Soter Mulè condannato, ma per omicidio colposo: 4 anni e 8 mesi

di Redazione Blitz
Pubblicato il 15 Gennaio 2013 - 18:25 OLTRE 6 MESI FA
Soter Mulè condannato, ma per omicidio colposo: 4 anni e 8 mesi

ROMA – Non fu omicidio preterintenzionale ma omicidio colposo: è stato condannato a 4 anni e 8 mesi di reclusione l’ingegnere romano Soter Mulè, 45 anni, imputato per la morte di Paola Caputo, studentessa di 23 anni, originaria di Guagnano (Lecce). Morte avvenuta la notte tra il 9 e il 10 settembre del 2011 durante un gioco erotico in un garage di un palazzo in via di Settebagni, a Roma.

Lo ha deciso il gup di Roma al termine di un processo svolto con rito abbreviato derubricando l’accusa da omicidio preterintenzionale a omicidio colposo con l’aggravante della previsione dell’evento. Il gup Giacomo Ebner ha accolto in pieno la richiesta di condanna formulata dalla procura. Mulè è accusato anche di lesioni colpose gravi per aver mandato in coma un’altra ragazza, Federica F., anche lei coinvolta nella pratica conosciuta come shibari, una sorta di bondage giapponese.

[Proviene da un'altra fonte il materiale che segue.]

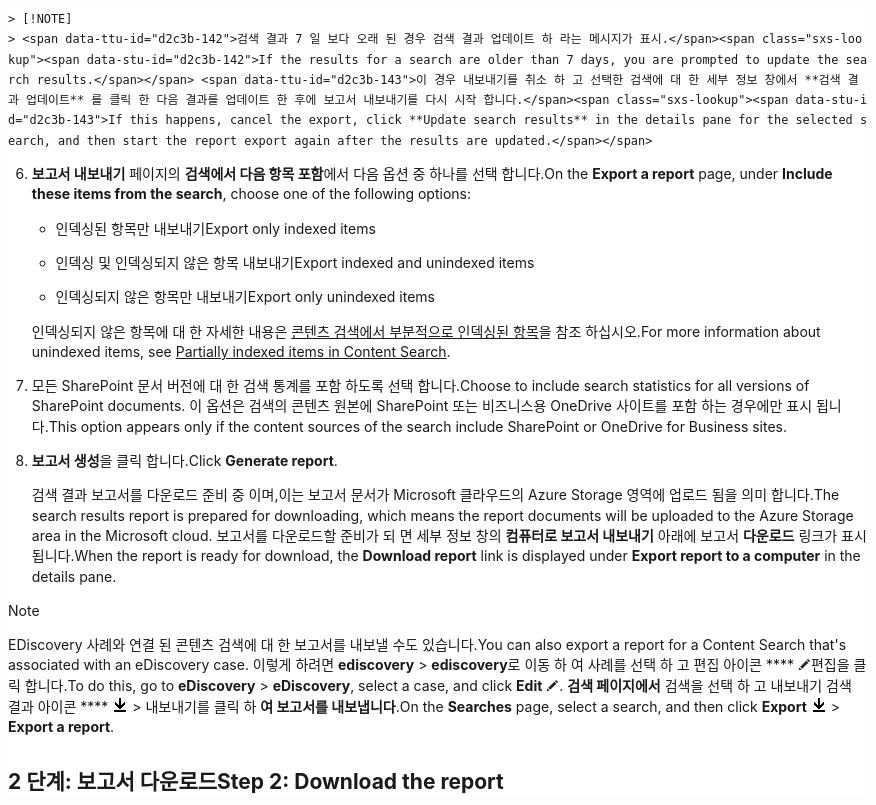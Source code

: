     > [!NOTE]
    > <span data-ttu-id="d2c3b-142">검색 결과 7 일 보다 오래 된 경우 검색 결과 업데이트 하 라는 메시지가 표시.</span><span class="sxs-lookup"><span data-stu-id="d2c3b-142">If the results for a search are older than 7 days, you are prompted to update the search results.</span></span> <span data-ttu-id="d2c3b-143">이 경우 내보내기를 취소 하 고 선택한 검색에 대 한 세부 정보 창에서 **검색 결과 업데이트** 를 클릭 한 다음 결과를 업데이트 한 후에 보고서 내보내기를 다시 시작 합니다.</span><span class="sxs-lookup"><span data-stu-id="d2c3b-143">If this happens, cancel the export, click **Update search results** in the details pane for the selected search, and then start the report export again after the results are updated.</span></span> 
  
6. <span data-ttu-id="d2c3b-144">**보고서 내보내기** 페이지의 **검색에서 다음 항목 포함**에서 다음 옵션 중 하나를 선택 합니다.</span><span class="sxs-lookup"><span data-stu-id="d2c3b-144">On the **Export a report** page, under **Include these items from the search**, choose one of the following options:</span></span>
    
    - <span data-ttu-id="d2c3b-145">인덱싱된 항목만 내보내기</span><span class="sxs-lookup"><span data-stu-id="d2c3b-145">Export only indexed items</span></span>
    
    - <span data-ttu-id="d2c3b-146">인덱싱 및 인덱싱되지 않은 항목 내보내기</span><span class="sxs-lookup"><span data-stu-id="d2c3b-146">Export indexed and unindexed items</span></span>
    
    - <span data-ttu-id="d2c3b-147">인덱싱되지 않은 항목만 내보내기</span><span class="sxs-lookup"><span data-stu-id="d2c3b-147">Export only unindexed items</span></span>
    
    <span data-ttu-id="d2c3b-148">인덱싱되지 않은 항목에 대 한 자세한 내용은 [콘텐츠 검색에서 부분적으로 인덱싱된 항목](partially-indexed-items-in-content-search.md)을 참조 하십시오.</span><span class="sxs-lookup"><span data-stu-id="d2c3b-148">For more information about unindexed items, see [Partially indexed items in Content Search](partially-indexed-items-in-content-search.md).</span></span>
    
7. <span data-ttu-id="d2c3b-149">모든 SharePoint 문서 버전에 대 한 검색 통계를 포함 하도록 선택 합니다.</span><span class="sxs-lookup"><span data-stu-id="d2c3b-149">Choose to include search statistics for all versions of SharePoint documents.</span></span> <span data-ttu-id="d2c3b-150">이 옵션은 검색의 콘텐츠 원본에 SharePoint 또는 비즈니스용 OneDrive 사이트를 포함 하는 경우에만 표시 됩니다.</span><span class="sxs-lookup"><span data-stu-id="d2c3b-150">This option appears only if the content sources of the search include SharePoint or OneDrive for Business sites.</span></span>
    
8. <span data-ttu-id="d2c3b-151">**보고서 생성**을 클릭 합니다.</span><span class="sxs-lookup"><span data-stu-id="d2c3b-151">Click **Generate report**.</span></span>
    
    <span data-ttu-id="d2c3b-152">검색 결과 보고서를 다운로드 준비 중 이며,이는 보고서 문서가 Microsoft 클라우드의 Azure Storage 영역에 업로드 됨을 의미 합니다.</span><span class="sxs-lookup"><span data-stu-id="d2c3b-152">The search results report is prepared for downloading, which means the report documents will be uploaded to the Azure Storage area in the Microsoft cloud.</span></span> <span data-ttu-id="d2c3b-153">보고서를 다운로드할 준비가 되 면 세부 정보 창의 **컴퓨터로 보고서 내보내기** 아래에 보고서 **다운로드** 링크가 표시 됩니다.</span><span class="sxs-lookup"><span data-stu-id="d2c3b-153">When the report is ready for download, the **Download report** link is displayed under **Export report to a computer** in the details pane.</span></span> 
    
> [!NOTE]
> <span data-ttu-id="d2c3b-154">EDiscovery 사례와 연결 된 콘텐츠 검색에 대 한 보고서를 내보낼 수도 있습니다.</span><span class="sxs-lookup"><span data-stu-id="d2c3b-154">You can also export a report for a Content Search that's associated with an eDiscovery case.</span></span> <span data-ttu-id="d2c3b-155">이렇게 하려면 **ediscovery** \> **ediscovery**로 이동 하 여 사례를 선택 하 고 편집 아이콘 \*\*\*\* ![](media/ebd260e4-3556-4fb0-b0bb-cc489773042c.gif)편집을 클릭 합니다.</span><span class="sxs-lookup"><span data-stu-id="d2c3b-155">To do this, go to **eDiscovery** \> **eDiscovery**, select a case, and click **Edit** ![Edit icon](media/ebd260e4-3556-4fb0-b0bb-cc489773042c.gif).</span></span> <span data-ttu-id="d2c3b-156">**검색 페이지에서** 검색을 선택 하 고 내보내기 검색 결과 아이콘 \*\*\*\* ![](media/47205c65-babd-4b3a-bd7b-98dfd92883ba.png) \> 내보내기를 클릭 하 **여 보고서를 내보냅니다**.</span><span class="sxs-lookup"><span data-stu-id="d2c3b-156">On the **Searches** page, select a search, and then click **Export** ![Export search results icon](media/47205c65-babd-4b3a-bd7b-98dfd92883ba.png) \> **Export a report**.</span></span> 
  
## <a name="step-2-download-the-report"></a><span data-ttu-id="d2c3b-157">2 단계: 보고서 다운로드</span><span class="sxs-lookup"><span data-stu-id="d2c3b-157">Step 2: Download the report</span></span>
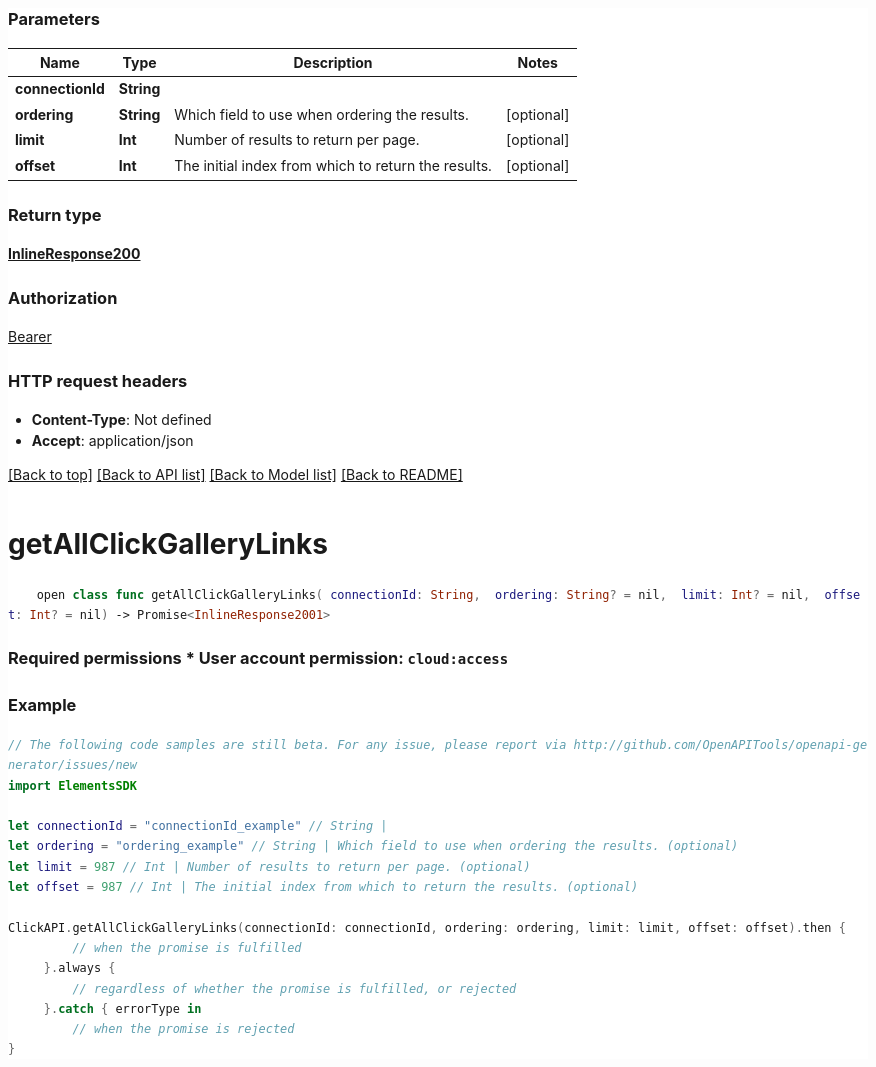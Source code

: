 ### Parameters

Name | Type | Description  | Notes
------------- | ------------- | ------------- | -------------
 **connectionId** | **String** |  | 
 **ordering** | **String** | Which field to use when ordering the results. | [optional] 
 **limit** | **Int** | Number of results to return per page. | [optional] 
 **offset** | **Int** | The initial index from which to return the results. | [optional] 

### Return type

[**InlineResponse200**](InlineResponse200.md)

### Authorization

[Bearer](../README.md#Bearer)

### HTTP request headers

 - **Content-Type**: Not defined
 - **Accept**: application/json

[[Back to top]](#) [[Back to API list]](../README.md#documentation-for-api-endpoints) [[Back to Model list]](../README.md#documentation-for-models) [[Back to README]](../README.md)

# **getAllClickGalleryLinks**
```swift
    open class func getAllClickGalleryLinks( connectionId: String,  ordering: String? = nil,  limit: Int? = nil,  offset: Int? = nil) -> Promise<InlineResponse2001>
```



### Required permissions    * User account permission: `cloud:access` 

### Example 
```swift
// The following code samples are still beta. For any issue, please report via http://github.com/OpenAPITools/openapi-generator/issues/new
import ElementsSDK

let connectionId = "connectionId_example" // String | 
let ordering = "ordering_example" // String | Which field to use when ordering the results. (optional)
let limit = 987 // Int | Number of results to return per page. (optional)
let offset = 987 // Int | The initial index from which to return the results. (optional)

ClickAPI.getAllClickGalleryLinks(connectionId: connectionId, ordering: ordering, limit: limit, offset: offset).then {
         // when the promise is fulfilled
     }.always {
         // regardless of whether the promise is fulfilled, or rejected
     }.catch { errorType in
         // when the promise is rejected
}
```
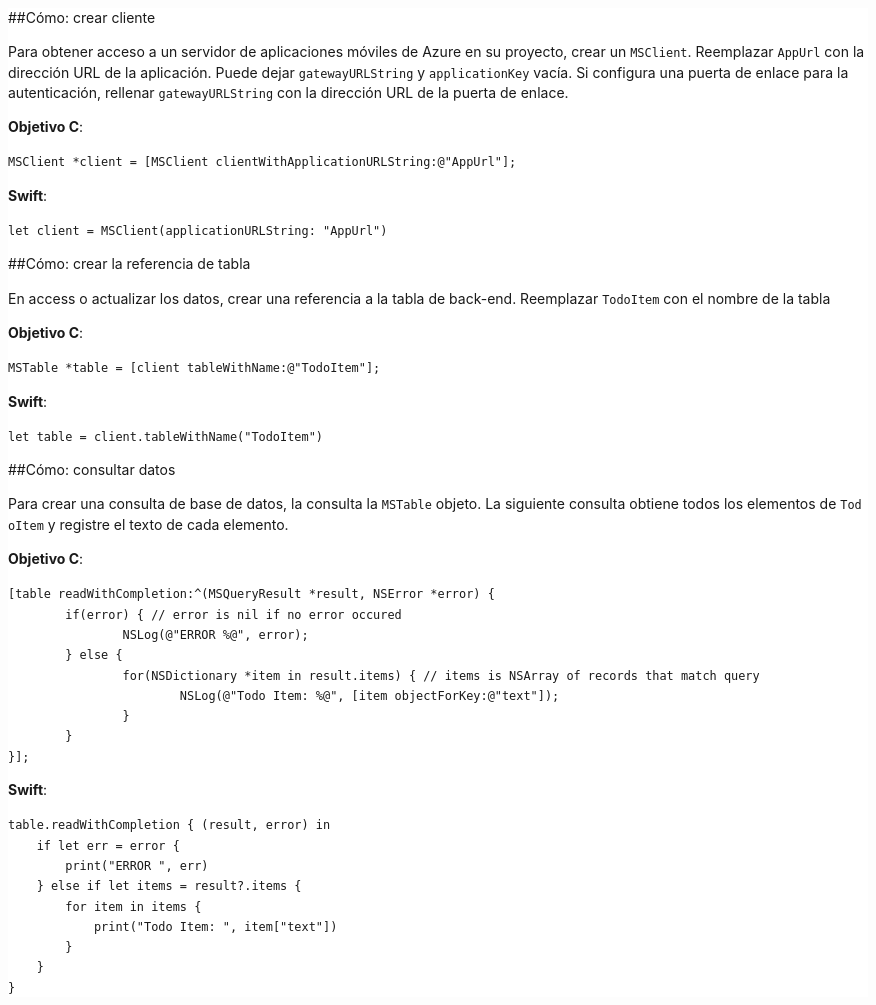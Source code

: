 ##<a name="create-client"></a>Cómo: crear cliente

Para obtener acceso a un servidor de aplicaciones móviles de Azure en su proyecto, crear un `MSClient`. Reemplazar `AppUrl` con la dirección URL de la aplicación. Puede dejar `gatewayURLString` y `applicationKey` vacía. Si configura una puerta de enlace para la autenticación, rellenar `gatewayURLString` con la dirección URL de la puerta de enlace.

**Objetivo C**:

```
MSClient *client = [MSClient clientWithApplicationURLString:@"AppUrl"];
```

**Swift**:

```
let client = MSClient(applicationURLString: "AppUrl")
```


##<a name="table-reference"></a>Cómo: crear la referencia de tabla

En access o actualizar los datos, crear una referencia a la tabla de back-end. Reemplazar `TodoItem` con el nombre de la tabla

**Objetivo C**:

```
MSTable *table = [client tableWithName:@"TodoItem"];
```

**Swift**:

```
let table = client.tableWithName("TodoItem")
```


##<a name="querying"></a>Cómo: consultar datos

Para crear una consulta de base de datos, la consulta la `MSTable` objeto. La siguiente consulta obtiene todos los elementos de `TodoItem` y registre el texto de cada elemento.

**Objetivo C**:

```
[table readWithCompletion:^(MSQueryResult *result, NSError *error) {
        if(error) { // error is nil if no error occured
                NSLog(@"ERROR %@", error);
        } else {
                for(NSDictionary *item in result.items) { // items is NSArray of records that match query
                        NSLog(@"Todo Item: %@", [item objectForKey:@"text"]);
                }
        }
}];
```

**Swift**:

```
table.readWithCompletion { (result, error) in
    if let err = error {
        print("ERROR ", err)
    } else if let items = result?.items {
        for item in items {
            print("Todo Item: ", item["text"])
        }
    }
}
```


[What is Mobile Services]: #what-is
[Concepts]: #concepts
[Setup and Prerequisites]: #Setup
[How to: Create the Mobile Services client]: #create-client
[How to: Create a table reference]: #table-reference
[How to: Query data from a mobile service]: #querying
[Filter returned data]: #filtering
[Sort returned data]: #sorting
[Return data in pages]: #paging
[Select specific columns]: #selecting
[How to: Bind data to the user interface]: #binding
[How to: Insert data into a mobile service]: #inserting
[How to: Modify data in a mobile service]: #modifying
[How to: Authenticate users]: #authentication
[Cache authentication tokens]: #caching-tokens
[How to: Upload images and large files]: #blobs
[How to: Handle errors]: #errors
[How to: Design unit tests]: #unit-testing
[How to: Customize the client]: #customizing
[Customize request headers]: #custom-headers
[Customize data type serialization]: #custom-serialization
[Next Steps]: #next-steps
[How to: Use MSQuery]: #query-object
[Inicio rápido de aplicaciones móviles Azure]: app-service-mobile-ios-get-started.md
[Add Mobile Services to Existing App]: /develop/mobile/tutorials/get-started-data
[Get started with Mobile Services]: /develop/mobile/tutorials/get-started-ios
[Validate and modify data in Mobile Services by using server scripts]: /develop/mobile/tutorials/validate-modify-and-augment-data-ios
[Mobile Services SDK]: https://go.microsoft.com/fwLink/p/?LinkID=266533
[Authentication]: /develop/mobile/tutorials/get-started-with-users-ios
[iOS SDK]: https://developer.apple.com/xcode
[Handling Expired Tokens]: http://go.microsoft.com/fwlink/p/?LinkId=301955
[Live Connect SDK]: http://go.microsoft.com/fwlink/p/?LinkId=301960
[Permissions]: http://msdn.microsoft.com/library/windowsazure/jj193161.aspx
[Service-side Authorization]: mobile-services-javascript-backend-service-side-authorization.md
[Use scripts to authorize users]: /develop/mobile/tutorials/authorize-users-in-scripts-ios
[Esquema dinámicas]: http://go.microsoft.com/fwlink/p/?LinkId=296271
[How to: access custom parameters]: /develop/mobile/how-to-guides/work-with-server-scripts#access-headers
[Create a table]: http://msdn.microsoft.com/library/windowsazure/jj193162.aspx
[NSDictionary object]: http://go.microsoft.com/fwlink/p/?LinkId=301965
[ASCII control codes C0 and C1]: http://en.wikipedia.org/wiki/Data_link_escape_character#C1_set
[CLI to manage Mobile Services tables]: ../virtual-machines-command-line-tools.md#Mobile_Tables
[Conflict-Handler]: mobile-services-ios-handling-conflicts-offline-data.md#add-conflict-handling
[Panel de tela]: https://www.fabric.io/home
[Tela para iOS: Introducción]: https://docs.fabric.io/ios/fabric/getting-started.html
[1]: https://github.com/Azure/azure-mobile-apps-ios-client/blob/master/README.md#ios-client-sdk
[2]: http://azure.github.io/azure-mobile-apps-ios-client/
[3]: https://msdn.microsoft.com/library/azure/dn495101.aspx
[4]: app-service-mobile-dotnet-backend-how-to-use-server-sdk.md#tags
[5]: http://azure.github.io/azure-mobile-services/iOS/v3/Classes/MSClient.html#//api/name/invokeAPI:data:HTTPMethod:parameters:headers:completion:
[6]: https://github.com/Azure/azure-mobile-services/blob/master/sdk/iOS/src/MSError.h
[7]: app-service-mobile-how-to-configure-active-directory-authentication.md
[8]: ../active-directory/active-directory-devquickstarts-ios.md#em1-determine-what-your-redirect-uri-will-be-for-iosem
[9]: app-service-mobile-how-to-configure-facebook-authentication.md
[10]: https://developers.facebook.com/docs/ios/getting-started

Assistito dagli avvocati Antonio Buttazzo e Luigi Di Maio, che portano a casa una parziale vittoria, visto che Soter Mulè era stato incriminato inizialmente per omicidio preterintenzionale e per questo reato il procuratore aggiunto Pierfilippo Laviani e Maria Letizia Golfieri lo avevano rinviato a giudizio. Si attendono le motivazioni della sentenza. Probabile che ricalchino in gran parte quelle fornite dal gip Marco Mancinetti quando concesse a Mulè gli arresti domiciliari:

“Una gravissima imprudenza contrassegnata dall’aver dato corso a una pratica in cui egli stesso si definisce poco esperto e oggettivamente rischiosa”. La posizione di Mulè è risultata attenuata perché lui, seppure sotto l’effetto di alcool e di stupefacenti, ha usato un nodo bloccato intorno al collo delle due ragazze (un nodo più sicuro quindi, che non si stringe in caso di caduta) mantenendo un cappio ampio. Il gioco, scrive ancora il giudice “non prevedeva alcun effetto di sollevamento mediante la corda al collo delle due ragazze”, cosa che rendeva il tutto relativamente poco rischioso. Però Mulè ha comunque una colpa che giustifica l’accusa di omicidio colposo. Per il giudice sta tutta in tre elementi: la pratica era oggettivamente rischiosa, era sotto effetto di droga e alcool, e non aveva avuto l’accortezza di tenere un coltello a portata di mano. Proprio il suo ritardo nel tagliare la corda ha, nella ricostruzione del giudice, portato alla morte di una delle due ragazze.

A favore di Mulè gioca anche il fatto che “non vi è stato alcun comportamento di prevaricazione, di minaccia o di costrizione per indurre le due vittime ad accettare di essere legate”. Nonché il riconoscimento da parte del gip della buona volontà dell’indagato a raccontare i fatti nei dettagli e riconoscere e assumersi le colpe.

Nel corso del confronto con il magistrato l’ingegnere aveva ricostruito quanto avvenuto nella notte tra venerdì e sabato nel garage in zona Bufalotta. “Verso le 14” Mulè ha contattato tramite Facebook sia Paola che Federica e verso le 19 era passato a prenderle. I tre si sono recati prima in un locale e poi al Circolo degli artisti, in via Casilina vecchia. Sia Mulè che le ragazze, in base quanto si legge nel provvedimento, hanno preso rum, birra e “digestivi alcolici”. L’ingegnere ha confermato di aver fumato dell’hashish. Mulè e le due ragazze decidono, quindi, di recarsi nel seminterrato di via dei Settembrini, conosciuto da una delle ragazze. Nel suo racconto l’uomo afferma che la prima ad essere legata è stata Federica, poi la Caputo. Paola viene bloccata “in stazione eretta, con piedi a terra, ma subito dopo essere stata legata, accusa un malore e perdendo i sensi si accascia al suolo: il peso del suo corpo mette in tensione le corde, comprese quelle intorno al collo di entrambe le ragazze”. Mulè nell’interrogatorio aveva spiegato di aver lasciato le corde intorno al collo piuttosto lente, proprio perché provava quel “gioco” per la prima volta.

Mulè cerca di liberare le giovani, cerca un coltello prima nella borsa di Federica e poi nella sua auto. Sono attimi drammatici: quando trova la lama per Paola è oramai troppo tardi, Mulè tenta di soccorrere Federica e poi chiede aiuto. L’autopsia intanto conferma che Paola è morta per “asfissia da soffocamento”.